■ What to work on
Find every line in the records below that contains the word "code", and copy each such line.

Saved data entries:
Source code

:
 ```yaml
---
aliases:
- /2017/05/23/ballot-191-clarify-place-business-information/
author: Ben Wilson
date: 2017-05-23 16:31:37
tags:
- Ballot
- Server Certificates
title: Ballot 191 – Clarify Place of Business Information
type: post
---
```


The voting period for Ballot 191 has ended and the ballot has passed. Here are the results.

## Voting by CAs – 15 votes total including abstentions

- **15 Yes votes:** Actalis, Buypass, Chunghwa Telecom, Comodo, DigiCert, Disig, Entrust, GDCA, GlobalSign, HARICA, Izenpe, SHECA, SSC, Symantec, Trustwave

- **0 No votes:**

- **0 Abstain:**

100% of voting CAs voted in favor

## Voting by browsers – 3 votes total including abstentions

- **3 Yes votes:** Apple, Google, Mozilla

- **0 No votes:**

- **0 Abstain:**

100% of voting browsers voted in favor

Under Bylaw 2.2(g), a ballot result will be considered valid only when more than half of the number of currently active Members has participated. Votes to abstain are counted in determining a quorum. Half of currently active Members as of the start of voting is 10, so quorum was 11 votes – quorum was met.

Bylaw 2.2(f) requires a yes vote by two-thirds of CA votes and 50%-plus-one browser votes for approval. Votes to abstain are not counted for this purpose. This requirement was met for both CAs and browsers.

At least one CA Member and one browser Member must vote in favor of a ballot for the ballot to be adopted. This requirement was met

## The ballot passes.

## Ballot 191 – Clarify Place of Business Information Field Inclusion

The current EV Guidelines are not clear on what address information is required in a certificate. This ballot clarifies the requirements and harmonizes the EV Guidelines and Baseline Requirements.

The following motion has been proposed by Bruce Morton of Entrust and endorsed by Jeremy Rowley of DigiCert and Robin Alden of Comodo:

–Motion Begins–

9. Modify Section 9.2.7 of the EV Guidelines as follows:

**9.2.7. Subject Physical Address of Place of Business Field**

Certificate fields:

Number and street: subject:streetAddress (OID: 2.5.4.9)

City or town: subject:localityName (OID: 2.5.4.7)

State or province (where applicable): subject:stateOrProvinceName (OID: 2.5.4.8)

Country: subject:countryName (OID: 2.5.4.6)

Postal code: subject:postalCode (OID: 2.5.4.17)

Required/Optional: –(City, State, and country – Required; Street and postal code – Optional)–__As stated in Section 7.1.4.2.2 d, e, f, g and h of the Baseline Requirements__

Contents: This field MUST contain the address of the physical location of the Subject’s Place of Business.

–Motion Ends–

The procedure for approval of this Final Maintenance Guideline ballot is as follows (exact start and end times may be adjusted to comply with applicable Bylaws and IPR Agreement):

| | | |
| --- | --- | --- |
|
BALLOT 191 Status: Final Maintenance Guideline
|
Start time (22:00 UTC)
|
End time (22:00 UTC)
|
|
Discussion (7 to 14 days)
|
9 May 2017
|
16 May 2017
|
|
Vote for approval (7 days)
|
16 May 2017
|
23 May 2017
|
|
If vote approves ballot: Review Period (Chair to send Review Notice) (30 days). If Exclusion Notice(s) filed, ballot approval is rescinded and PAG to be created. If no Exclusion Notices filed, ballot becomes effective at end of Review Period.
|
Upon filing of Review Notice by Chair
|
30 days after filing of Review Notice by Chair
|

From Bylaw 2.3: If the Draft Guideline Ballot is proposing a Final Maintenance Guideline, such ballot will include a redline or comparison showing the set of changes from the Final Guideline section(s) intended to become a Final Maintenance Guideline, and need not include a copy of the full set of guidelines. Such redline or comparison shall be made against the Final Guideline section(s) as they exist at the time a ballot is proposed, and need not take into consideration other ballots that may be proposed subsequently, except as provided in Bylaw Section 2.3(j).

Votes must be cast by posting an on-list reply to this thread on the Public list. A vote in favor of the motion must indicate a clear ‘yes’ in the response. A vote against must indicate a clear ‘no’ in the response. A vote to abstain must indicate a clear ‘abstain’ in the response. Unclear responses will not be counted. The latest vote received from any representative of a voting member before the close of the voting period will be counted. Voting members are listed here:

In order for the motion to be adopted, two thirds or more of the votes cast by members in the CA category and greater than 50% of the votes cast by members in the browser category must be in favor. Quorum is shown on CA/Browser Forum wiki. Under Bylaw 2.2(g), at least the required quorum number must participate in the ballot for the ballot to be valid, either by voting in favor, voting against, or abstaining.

■ Exercise answer
Source code
Postal code: subject:postalCode (OID: 2.5.4.17)
Required/Optional: –(City, State, and country – Required; Street and postal code – Optional)–__As stated in Section 7.1.4.2.2 d, e, f, g and h of the Baseline Requirements__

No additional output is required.